The contiguity principle – initial evidence for perceptual constancy in flavour
Andy T. Woods, Garmt Dijksterhuis, Chantalle Groeneschild
Poster
Last modified: 2008-05-09
Abstract
Food flavour often takes time to develop, varies over mouthfuls and indeed over inhalation and exhalation. Despite this, we rarely acknowledge or even perceive such variation. Consider the last chocolate bar you consumed. You likely recall a contiguous chocolate flavour (i.e. non-changing over and even within mouthfuls) but have little or no recollection of any flavour variation. Somehow, a constant food flavour is experienced despite variation in sensory signal. Related processes act in a similar fashion in other modalities (perceptual constancy, e.g. in vision) and across modalities (the unity assumption; Welsh & Warren, 1980). It was hypothesised that a food which is assumed to be consistently flavoured will be tasted to be so, despite some variation in actual flavour.
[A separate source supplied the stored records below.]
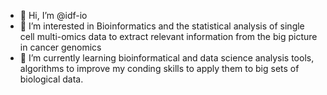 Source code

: - 👋 Hi, I’m @idf-io
- 👀 I’m interested in Bioinformatics and the statistical analysis of single cell multi-omics data to extract relevant information from the big picture in cancer genomics
- 🌱 I’m currently learning bioinformatical and data science analysis tools, algorithms to improve my conding skills to apply them to big sets of biological data.
<!---
idf-io/idf-io is a ✨ special ✨ repository because its `README.md` (this file) appears on your GitHub profile.
You can click the Preview link to take a look at your changes.
--->
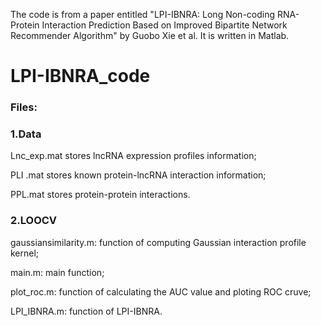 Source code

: The code is from a paper entitled "LPI-IBNRA: Long Non-coding RNA-Protein Interaction Prediction Based on Improved Bipartite Network Recommender Algorithm" by Guobo Xie et al. It is written in Matlab.


# LPI-IBNRA_code
### Files:
### 1.Data

Lnc_exp.mat stores lncRNA expression profiles information;

PLI .mat stores known  protein-lncRNA  interaction information;

PPL.mat stores protein-protein interactions.


### 2.LOOCV

gaussiansimilarity.m: function  of computing Gaussian interaction profile kernel;

main.m:  main function;

plot_roc.m: function of calculating the AUC value and ploting ROC cruve;

LPI_IBNRA.m: function of LPI-IBNRA.
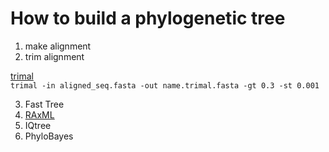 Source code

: # How to build a phylogenetic tree

1. make alignment
2. trim alignment

[trimal](http://trimal.cgenomics.org)  
`trimal -in aligned_seq.fasta -out name.trimal.fasta -gt 0.3 -st 0.001`

3. Fast Tree
4. [RAxML](https://sco.h-its.org/exelixis/web/software/raxml/hands_on.html)
5. IQtree
6. PhyloBayes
A cookie model-food-stimulus was developed, whose two halves sometimes differed in terms of sweetness (0%, 33% and 67% sugar quantity differences) but were visually indistinguishable (to ensure the assumption of a contiguous cookie). Sweetness ratings for 0% and 33% cookie halves were indistinguishable for early trials; for later trials the 33% cookie halves were rated differently in terms of sweetness from each other. The 67% cookie-halves were always rated differently in terms of sweetness. Our findings provide first support for the existence for a contiguity effect which can mask some flavour variation, but whose effects are modulated by increasing exposure to discrepant stimuli.